DATA SHOWN below:

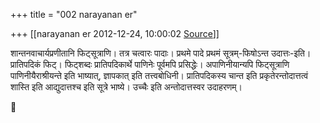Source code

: +++
title = "002 narayanan er"

+++
[[narayanan er	2012-12-24, 10:00:02 [Source](https://groups.google.com/g/bvparishat/c/zSta-1nq6U0)]]



शान्तनवाचार्यप्रणीतानि फिट्सूत्राणि। तत्र चत्वारः पादाः। प्रथमे पादे प्रथमं सूत्रम्-फिषोऽन्त उदात्तः-इति। प्रातिपदिकं फिट्। फिट्शब्दः प्रातिपदिकार्थे पाणिनेः पूर्वमपि प्रसिद्धेः। अपाणिनीयान्यपि फिट्सूत्राणि पाणिनीयैराश्रीयन्ते इति भाष्यात्, ज्ञापकात् इति तत्त्वबोधिनी। प्रातिपदिकस्य चान्त इति प्रकृतेरन्तोदात्तत्वं शास्ति इति आद्युदात्तश्च इति सूत्रे भाष्ये। उच्चैः इति अन्तोदात्तस्वर उदाहरणम्।



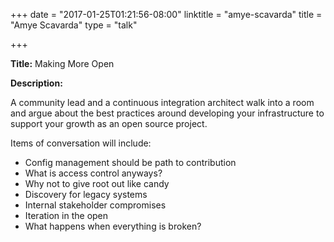+++
date = "2017-01-25T01:21:56-08:00"
linktitle = "amye-scavarda"
title = "Amye Scavarda"
type = "talk"

+++

<div class="span-15  ">
  <div class="span-15  last ">
    <p><strong>Title:</strong> Making More Open</p>
    <p><strong>Description:</strong></p>
    <p>
      A community lead and a continuous integration architect walk into a room and argue about the best practices around developing your infrastructure to support your growth as an open source project.

Items of conversation will include:
* Config management should be path to contribution
* What is access control anyways?
* Why not to give root out like candy
* Discovery for legacy systems
* Internal stakeholder compromises
* Iteration in the open
* What happens when everything is broken?
    </p>
  </div>
</div>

End of DATA SHOWN.

- _EXERCISE INSTRUCTIONS_:
Write the listing out in full, exactly; no images.

- _SOLUTION BELOW_:
Source code

: +++
title = "002 narayanan er"

+++
[[narayanan er	2012-12-24, 10:00:02 [Source](https://groups.google.com/g/bvparishat/c/zSta-1nq6U0)]]



शान्तनवाचार्यप्रणीतानि फिट्सूत्राणि। तत्र चत्वारः पादाः। प्रथमे पादे प्रथमं सूत्रम्-फिषोऽन्त उदात्तः-इति। प्रातिपदिकं फिट्। फिट्शब्दः प्रातिपदिकार्थे पाणिनेः पूर्वमपि प्रसिद्धेः। अपाणिनीयान्यपि फिट्सूत्राणि पाणिनीयैराश्रीयन्ते इति भाष्यात्, ज्ञापकात् इति तत्त्वबोधिनी। प्रातिपदिकस्य चान्त इति प्रकृतेरन्तोदात्तत्वं शास्ति इति आद्युदात्तश्च इति सूत्रे भाष्ये। उच्चैः इति अन्तोदात्तस्वर उदाहरणम्।



+++
date = "2017-01-25T01:21:56-08:00"
linktitle = "amye-scavarda"
title = "Amye Scavarda"
type = "talk"

+++

<div class="span-15  ">
  <div class="span-15  last ">
    <p><strong>Title:</strong> Making More Open</p>
    <p><strong>Description:</strong></p>
    <p>
      A community lead and a continuous integration architect walk into a room and argue about the best practices around developing your infrastructure to support your growth as an open source project.

Items of conversation will include:
* Config management should be path to contribution
* What is access control anyways?
* Why not to give root out like candy
* Discovery for legacy systems
* Internal stakeholder compromises
* Iteration in the open
* What happens when everything is broken?
    </p>
  </div>
</div>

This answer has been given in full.